● **EXERCISE DETAILS**
Every line below that contains the word "million" must be copied.

⁂

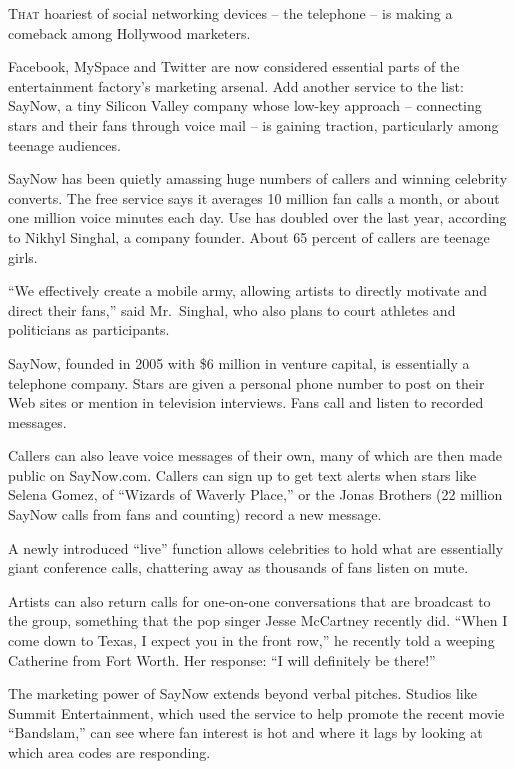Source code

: ﻿\documentclass[12pt]{article}
\begin{document}
\lettrine{T}{hat} hoariest of social networking devices -- the telephone -- is making a comeback
among Hollywood marketers.

Facebook, MySpace and Twitter are now considered essential parts of the entertainment factory's
marketing arsenal. Add another service to the list: SayNow, a tiny Silicon Valley company whose
low-key approach -- connecting stars and their fans through voice mail -- is gaining traction,
particularly among teenage audiences.

SayNow has been quietly amassing huge numbers of callers and winning celebrity converts. The free
service says it averages 10 million fan calls a month, or about one million voice minutes each day.
Use has doubled over the last year, according to Nikhyl Singhal, a company founder. About 65 percent
of callers are teenage girls.

``We effectively create a mobile army, allowing artists to directly motivate and direct their
fans,'' said Mr.~Singhal, who also plans to court athletes and politicians as participants.

SayNow, founded in 2005 with \$6 million in venture capital, is essentially a telephone company.
Stars are given a personal phone number to post on their Web sites or mention in television
interviews. Fans call and listen to recorded messages.

Callers can also leave voice messages of their own, many of which are then made public on
SayNow.com. Callers can sign up to get text alerts when stars like Selena Gomez, of ``Wizards of
Waverly Place,'' or the Jonas Brothers (22 million SayNow calls from fans and counting) record a new
message.

A newly introduced ``live'' function allows celebrities to hold what are essentially giant
conference calls, chattering away as thousands of fans listen on mute.

Artists can also return calls for one-on-one conversations that are broadcast to the group,
something that the pop singer Jesse McCartney recently did. ``When I come down to Texas, I expect
you in the front row,'' he recently told a weeping Catherine from Fort Worth. Her response: ``I will
definitely be there!''

The marketing power of SayNow extends beyond verbal pitches. Studios like Summit Entertainment,
which used the service to help promote the recent movie ``Bandslam,'' can see where fan interest is
hot and where it lags by looking at which area codes are responding.
\end{document}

⁂

● **ANSWER FOR THE TASK**
service says it averages 10 million fan calls a month, or about one million voice minutes each day.
SayNow, founded in 2005 with \$6 million in venture capital, is essentially a telephone company.
Waverly Place,'' or the Jonas Brothers (22 million SayNow calls from fans and counting) record a new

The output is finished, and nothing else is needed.